### Instructions to follow
Could you give back every entry below exactly, with the pictures dropped?

### Data section
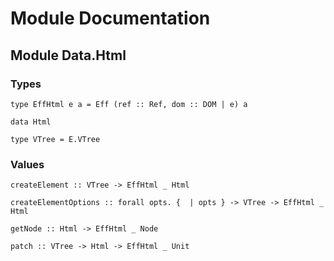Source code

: # Module Documentation

## Module Data.Html

### Types

    type EffHtml e a = Eff (ref :: Ref, dom :: DOM | e) a

    data Html

    type VTree = E.VTree


### Values

    createElement :: VTree -> EffHtml _ Html

    createElementOptions :: forall opts. {  | opts } -> VTree -> EffHtml _ Html

    getNode :: Html -> EffHtml _ Node

    patch :: VTree -> Html -> EffHtml _ Unit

### Written solution
Source code

: # Module Documentation

## Module Data.Html

### Types

    type EffHtml e a = Eff (ref :: Ref, dom :: DOM | e) a

    data Html

    type VTree = E.VTree


### Values

    createElement :: VTree -> EffHtml _ Html

    createElementOptions :: forall opts. {  | opts } -> VTree -> EffHtml _ Html

    getNode :: Html -> EffHtml _ Node

    patch :: VTree -> Html -> EffHtml _ Unit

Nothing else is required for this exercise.